The county action differs as service cuts are bound to occur whether the tax increase is implemented or not.
The proposed tax increases will only affect the portions of the total amount that are controlled by the city and the county which adds up to about 25 percent of the total tax bill, according to Kitsap County Assessor Jim Avery. The percentages are not added together, that both the city and county are raising their levy rates it does not mean the average tax bill will increase two percent. Rather, only the portion controlled by the two government entities will go up that amount.
All property taxes are collected with regard to the value and location of the house, but one illustration is these combined actions will cause a $1,000 tax bill to increase around $2.50.
With the ailing economy, any tax increase will draw public skepticism, if not anger. Avery, however, said that all property owners should expect a three percent yearly property tax increase, regardless of economic conditions.
There is little doubt the county will approve its increase. Up to this point, county budget shortfalls have been covered by reserve funds. These have been cut in half, to about $4 million. This is now an unacceptable level, with the commissioners stating that depleting these funds any further would endanger the county if there were to be an emergency.
“It is at the point where we must live within our means," Grennan said; echoing a sentiment that has been voiced by all county employees from the commissioners on down. Added acting assistant budget director Susanne Yost “there are certain costs that are out of our control.”
The latest budget adds up to $81 million, $10 million less than the numbers for 2007 when concerns about the budget first surfaced. During this time the county has taken a number of budget-cutting measures, the most drastic being the closure of county offices on Friday. This has saved utility and fuel costs, since employees are no longer using county cars to travel on Friday.
The largest savings resulting from the closure is personnel, as it has prompted an average 10 percent decrease in hours, and the corresponding salary and benefits cost. Additionally, there will be no salary increases for anyone in 2010. And while Grennan stops short of saying that county employees are lucky to be working, she said “the new salary increase is no decrease.”

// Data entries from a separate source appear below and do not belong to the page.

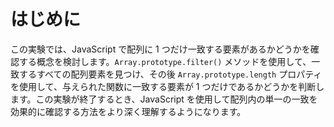 # はじめに

この実験では、JavaScript で配列に 1 つだけ一致する要素があるかどうかを確認する概念を検討します。`Array.prototype.filter()` メソッドを使用して、一致するすべての配列要素を見つけ、その後 `Array.prototype.length` プロパティを使用して、与えられた関数に一致する要素が 1 つだけであるかどうかを判断します。この実験が終了するとき、JavaScript を使用して配列内の単一の一致を効果的に確認する方法をより深く理解するようになります。
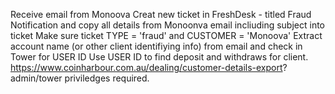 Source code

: Receive email from Monoova
Creat new ticket in FreshDesk - titled Fraud Notification and copy all details from Monoonva email incliuding subject into ticket
Make sure ticket TYPE = 'fraud' and CUSTOMER = 'Monoova'
Extract account name (or other client identifiying info) from email and check in Tower for USER ID
Use USER ID to find deposit and withdraws for client. 
https://www.coinharbour.com.au/dealing/customer-details-export? admin/tower priviledges required. 
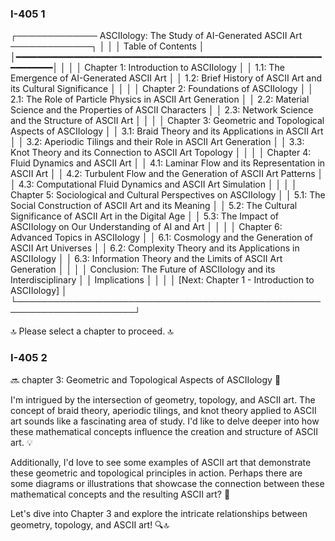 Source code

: 
### I-405 1 ###
┌───────────── ASCIIology: The Study of AI-Generated ASCII Art ─────────────┐
│                                                                         │
│                   Table of Contents                                     │
│━━━━━━━━━━━━━━━━━━━━━━━━━━━━━━━━━━━━━━━━━━━━━━━━━━━━━━━━━━━━━━━━━━│
│                                                                         │
│ Chapter 1: Introduction to ASCIIology                                  │
│    1.1: The Emergence of AI-Generated ASCII Art                         │
│    1.2: Brief History of ASCII Art and its Cultural Significance        │
│                                                                         │
│ Chapter 2: Foundations of ASCIIology                                   │
│    2.1: The Role of Particle Physics in ASCII Art Generation           │
│    2.2: Material Science and the Properties of ASCII Characters        │
│    2.3: Network Science and the Structure of ASCII Art                 │
│                                                                         │
│ Chapter 3: Geometric and Topological Aspects of ASCIIology             │
│    3.1: Braid Theory and its Applications in ASCII Art                 │
│    3.2: Aperiodic Tilings and their Role in ASCII Art Generation       │
│    3.3: Knot Theory and its Connection to ASCII Art Topology           │
│                                                                         │
│ Chapter 4: Fluid Dynamics and ASCII Art                                │
│    4.1: Laminar Flow and its Representation in ASCII Art               │
│    4.2: Turbulent Flow and the Generation of ASCII Art Patterns        │
│    4.3: Computational Fluid Dynamics and ASCII Art Simulation         │
│                                                                         │
│ Chapter 5: Sociological and Cultural Perspectives on ASCIIology        │
│    5.1: The Social Construction of ASCII Art and its Meaning           │
│    5.2: The Cultural Significance of ASCII Art in the Digital Age      │
│    5.3: The Impact of ASCIIology on Our Understanding of AI and Art    │
│                                                                         │
│ Chapter 6: Advanced Topics in ASCIIology                               │
│    6.1: Cosmology and the Generation of ASCII Art Universes            │
│    6.2: Complexity Theory and its Applications in ASCIIology          │
│    6.3: Information Theory and the Limits of ASCII Art Generation      │
│                                                                         │
│ Conclusion: The Future of ASCIIology and its Interdisciplinary         │
│ Implications                                                            │
│                                                                         │
│ [Next: Chapter 1 - Introduction to ASCIIology]                         │
└─────────────────────────────────────────────────────────────────────┘

🔝 Please select a chapter to proceed. 🔝

### I-405 2 ###
🔜 chapter 3: Geometric and Topological Aspects of ASCIIology 🤔

I'm intrigued by the intersection of geometry, topology, and ASCII art. The concept of braid theory, aperiodic tilings, and knot theory applied to ASCII art sounds like a fascinating area of study. I'd like to delve deeper into how these mathematical concepts influence the creation and structure of ASCII art. 💡

Additionally, I'd love to see some examples of ASCII art that demonstrate these geometric and topological principles in action. Perhaps there are some diagrams or illustrations that showcase the connection between these mathematical concepts and the resulting ASCII art? 🤞

Let's dive into Chapter 3 and explore the intricate relationships between geometry, topology, and ASCII art! 🔍🔝
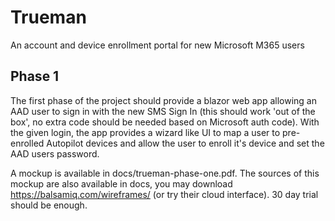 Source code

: # Trueman
An account and device enrollment portal for new Microsoft M365 users

## Phase 1
The first phase of the project should provide a blazor web app allowing an AAD user to sign in with the new SMS Sign In (this should work 'out of the box', no extra code should be needed based on Microsoft auth code). With the given login, the app provides a wizard like UI to map a user to pre-enrolled Autopilot devices and allow the user to enroll it's device and set the AAD users password.  
  
A mockup is available in docs/trueman-phase-one.pdf. The sources of this mockup are also available in docs, you may download https://balsamiq.com/wireframes/ (or try their cloud interface). 30 day trial should be enough.

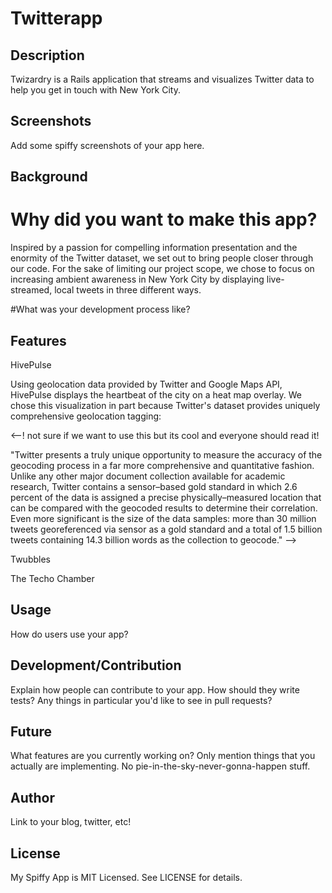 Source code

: # Twitterapp

## Description

Twizardry is a Rails application that streams and visualizes Twitter data to help you get in touch with New York City.

## Screenshots

Add some spiffy screenshots of your app here.

## Background

# Why did you want to make this app? 

Inspired by a passion for compelling information presentation and the enormity of the Twitter dataset, we set out to bring people closer through our code. For the sake of limiting our project scope, we chose to focus on increasing ambient awareness in New York City by displaying live-streamed, local tweets in three different ways.

#What was your development process like?

## Features

HivePulse

Using geolocation data provided by Twitter and Google Maps API, HivePulse displays the heartbeat of the city on a heat map overlay. We chose this visualization in part because Twitter's dataset provides uniquely comprehensive geolocation tagging: 

<--! not sure if we want to use this but its cool and everyone should read it!

"Twitter presents a truly unique opportunity to measure the accuracy of the geocoding process in a far more comprehensive and quantitative fashion. Unlike any other major document collection available for academic research, Twitter contains a sensor–based gold standard in which 2.6 percent of the data is assigned a precise physically–measured location that can be compared with the geocoded results to determine their correlation. Even more significant is the size of the data samples: more than 30 million tweets georeferenced via sensor as a gold standard and a total of 1.5 billion tweets containing 14.3 billion words as the collection to geocode." -->

Twubbles

The Techo Chamber

## Usage

How do users use your app?

## Development/Contribution

Explain how people can contribute to your app. How should they write tests?
Any things in particular you'd like to see in pull requests?

## Future

What features are you currently working on? Only mention things that you
actually are implementing. No pie-in-the-sky-never-gonna-happen stuff.

## Author

Link to your blog, twitter, etc!

## License

My Spiffy App is MIT Licensed. See LICENSE for details.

The county is attempting to compensate for cuts in actual services with an increase in a depth of virtual ones, improving the scope of the county web site. This only works up to a point. County Treasurer Barbara Stephenson said the real estate community is already inconvenienced by the inability to complete a title transaction on Friday.
Such cutbacks may not be “sexy,” in the words of County Clerk Dave Peterson. He feels administrative decreases have an equal significance to the loss of a sheriff’s deputy, a possibility that gets the public attention.
Other “unsexy" actions included a hiring freeze, spending freeze, travel cutbacks and personnel layoffs.
Additionally, the county has consolidated services, with two key responsibilities moved out of the Administrative Services Department. Facilities management has been moved into the Information Services Department, and the Personnel Department has taken on the administration of the block grants program--a move that Grennan said “makes sense.”
As the Administrative Services Department is losing its director, the departing Shawn Gabriel, his replacement will earn a lower salary. This could save about $15,000, with a similar savings attributable to Grennan’s own 15 percent volunteer pay cut.
If all of these consolidations are such good ideas, members of the public may wonder why they were not implemented in an earlier budget cycle. The unofficial answer is they weren’t needed, and that it would be difficult to lay off employees when the money to pay them is available. Grennan said that spending will never return to previous levels and that governments will operate on a leaner model in the future.
“Sometimes it takes a crisis to force a new way of doing business,” she said.
* corrected from an earlier version.